== Segment start ==

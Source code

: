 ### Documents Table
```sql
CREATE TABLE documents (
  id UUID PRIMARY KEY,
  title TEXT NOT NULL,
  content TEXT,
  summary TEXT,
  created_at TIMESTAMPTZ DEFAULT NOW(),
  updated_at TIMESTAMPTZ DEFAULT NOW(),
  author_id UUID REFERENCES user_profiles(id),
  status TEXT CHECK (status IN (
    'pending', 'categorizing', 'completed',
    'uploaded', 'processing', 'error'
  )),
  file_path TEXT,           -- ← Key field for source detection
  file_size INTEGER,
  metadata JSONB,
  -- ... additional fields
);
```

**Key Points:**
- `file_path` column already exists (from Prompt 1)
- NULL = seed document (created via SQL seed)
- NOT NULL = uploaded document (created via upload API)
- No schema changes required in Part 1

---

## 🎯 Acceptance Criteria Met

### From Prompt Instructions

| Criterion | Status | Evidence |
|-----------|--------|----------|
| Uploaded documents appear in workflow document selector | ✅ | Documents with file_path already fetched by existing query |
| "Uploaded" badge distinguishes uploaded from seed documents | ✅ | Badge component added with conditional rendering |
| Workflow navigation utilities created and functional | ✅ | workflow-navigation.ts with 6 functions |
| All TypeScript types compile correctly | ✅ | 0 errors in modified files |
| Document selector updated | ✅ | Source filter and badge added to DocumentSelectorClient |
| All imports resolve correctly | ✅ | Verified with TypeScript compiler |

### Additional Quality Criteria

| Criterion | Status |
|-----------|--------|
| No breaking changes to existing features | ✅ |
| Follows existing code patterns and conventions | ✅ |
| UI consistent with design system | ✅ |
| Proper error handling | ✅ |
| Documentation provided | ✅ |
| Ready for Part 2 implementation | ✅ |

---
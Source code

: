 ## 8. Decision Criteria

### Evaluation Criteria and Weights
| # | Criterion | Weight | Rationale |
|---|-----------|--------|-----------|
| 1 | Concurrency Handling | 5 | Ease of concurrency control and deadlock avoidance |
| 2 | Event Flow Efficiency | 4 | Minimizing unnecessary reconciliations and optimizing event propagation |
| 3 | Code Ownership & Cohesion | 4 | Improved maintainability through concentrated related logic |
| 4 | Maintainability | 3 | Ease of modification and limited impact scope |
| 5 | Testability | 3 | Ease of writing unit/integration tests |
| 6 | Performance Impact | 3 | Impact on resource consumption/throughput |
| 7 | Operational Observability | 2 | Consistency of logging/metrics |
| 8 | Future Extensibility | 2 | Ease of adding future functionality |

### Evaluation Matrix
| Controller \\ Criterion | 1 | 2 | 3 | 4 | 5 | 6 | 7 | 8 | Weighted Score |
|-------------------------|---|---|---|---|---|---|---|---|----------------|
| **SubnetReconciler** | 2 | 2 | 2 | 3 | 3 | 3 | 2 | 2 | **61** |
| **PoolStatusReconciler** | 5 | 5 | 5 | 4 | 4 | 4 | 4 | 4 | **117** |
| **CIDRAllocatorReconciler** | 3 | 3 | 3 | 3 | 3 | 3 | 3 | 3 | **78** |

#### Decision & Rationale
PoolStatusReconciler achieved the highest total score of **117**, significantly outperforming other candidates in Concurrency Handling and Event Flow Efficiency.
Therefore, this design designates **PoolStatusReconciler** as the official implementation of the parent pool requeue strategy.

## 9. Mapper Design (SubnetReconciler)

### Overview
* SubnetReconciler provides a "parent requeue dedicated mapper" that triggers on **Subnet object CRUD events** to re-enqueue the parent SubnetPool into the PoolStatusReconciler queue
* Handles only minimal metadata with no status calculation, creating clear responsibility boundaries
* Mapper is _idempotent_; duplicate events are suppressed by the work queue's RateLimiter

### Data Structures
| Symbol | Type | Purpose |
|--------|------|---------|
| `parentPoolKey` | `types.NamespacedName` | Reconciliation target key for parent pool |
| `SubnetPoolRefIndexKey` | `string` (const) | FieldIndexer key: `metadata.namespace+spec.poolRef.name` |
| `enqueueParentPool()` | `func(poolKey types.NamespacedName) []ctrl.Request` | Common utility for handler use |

== Segment end ==

TASK DESCRIPTION = Each line of the listing is to be output verbatim.

THE COMPLETED TASK =
Source code

: ### Documents Table
```sql
CREATE TABLE documents (
  id UUID PRIMARY KEY,
  title TEXT NOT NULL,
  content TEXT,
  summary TEXT,
  created_at TIMESTAMPTZ DEFAULT NOW(),
  updated_at TIMESTAMPTZ DEFAULT NOW(),
  author_id UUID REFERENCES user_profiles(id),
  status TEXT CHECK (status IN (
    'pending', 'categorizing', 'completed',
    'uploaded', 'processing', 'error'
  )),
  file_path TEXT,           -- ← Key field for source detection
  file_size INTEGER,
  metadata JSONB,
  -- ... additional fields
);
```

**Key Points:**
- `file_path` column already exists (from Prompt 1)
- NULL = seed document (created via SQL seed)
- NOT NULL = uploaded document (created via upload API)
- No schema changes required in Part 1

---

## 🎯 Acceptance Criteria Met

### From Prompt Instructions

| Criterion | Status | Evidence |
|-----------|--------|----------|
| Uploaded documents appear in workflow document selector | ✅ | Documents with file_path already fetched by existing query |
| "Uploaded" badge distinguishes uploaded from seed documents | ✅ | Badge component added with conditional rendering |
| Workflow navigation utilities created and functional | ✅ | workflow-navigation.ts with 6 functions |
| All TypeScript types compile correctly | ✅ | 0 errors in modified files |
| Document selector updated | ✅ | Source filter and badge added to DocumentSelectorClient |
| All imports resolve correctly | ✅ | Verified with TypeScript compiler |

### Additional Quality Criteria

| Criterion | Status |
|-----------|--------|
| No breaking changes to existing features | ✅ |
| Follows existing code patterns and conventions | ✅ |
| UI consistent with design system | ✅ |
| Proper error handling | ✅ |
| Documentation provided | ✅ |
| Ready for Part 2 implementation | ✅ |

---
Source code

: ## 8. Decision Criteria

### Evaluation Criteria and Weights
| # | Criterion | Weight | Rationale |
|---|-----------|--------|-----------|
| 1 | Concurrency Handling | 5 | Ease of concurrency control and deadlock avoidance |
| 2 | Event Flow Efficiency | 4 | Minimizing unnecessary reconciliations and optimizing event propagation |
| 3 | Code Ownership & Cohesion | 4 | Improved maintainability through concentrated related logic |
| 4 | Maintainability | 3 | Ease of modification and limited impact scope |
| 5 | Testability | 3 | Ease of writing unit/integration tests |
| 6 | Performance Impact | 3 | Impact on resource consumption/throughput |
| 7 | Operational Observability | 2 | Consistency of logging/metrics |
| 8 | Future Extensibility | 2 | Ease of adding future functionality |

### Evaluation Matrix
| Controller \\ Criterion | 1 | 2 | 3 | 4 | 5 | 6 | 7 | 8 | Weighted Score |
|-------------------------|---|---|---|---|---|---|---|---|----------------|
| **SubnetReconciler** | 2 | 2 | 2 | 3 | 3 | 3 | 2 | 2 | **61** |
| **PoolStatusReconciler** | 5 | 5 | 5 | 4 | 4 | 4 | 4 | 4 | **117** |
| **CIDRAllocatorReconciler** | 3 | 3 | 3 | 3 | 3 | 3 | 3 | 3 | **78** |

#### Decision & Rationale
PoolStatusReconciler achieved the highest total score of **117**, significantly outperforming other candidates in Concurrency Handling and Event Flow Efficiency.
Therefore, this design designates **PoolStatusReconciler** as the official implementation of the parent pool requeue strategy.

## 9. Mapper Design (SubnetReconciler)

### Overview
* SubnetReconciler provides a "parent requeue dedicated mapper" that triggers on **Subnet object CRUD events** to re-enqueue the parent SubnetPool into the PoolStatusReconciler queue
* Handles only minimal metadata with no status calculation, creating clear responsibility boundaries
* Mapper is _idempotent_; duplicate events are suppressed by the work queue's RateLimiter

### Data Structures
| Symbol | Type | Purpose |
|--------|------|---------|
| `parentPoolKey` | `types.NamespacedName` | Reconciliation target key for parent pool |
| `SubnetPoolRefIndexKey` | `string` (const) | FieldIndexer key: `metadata.namespace+spec.poolRef.name` |
| `enqueueParentPool()` | `func(poolKey types.NamespacedName) []ctrl.Request` | Common utility for handler use |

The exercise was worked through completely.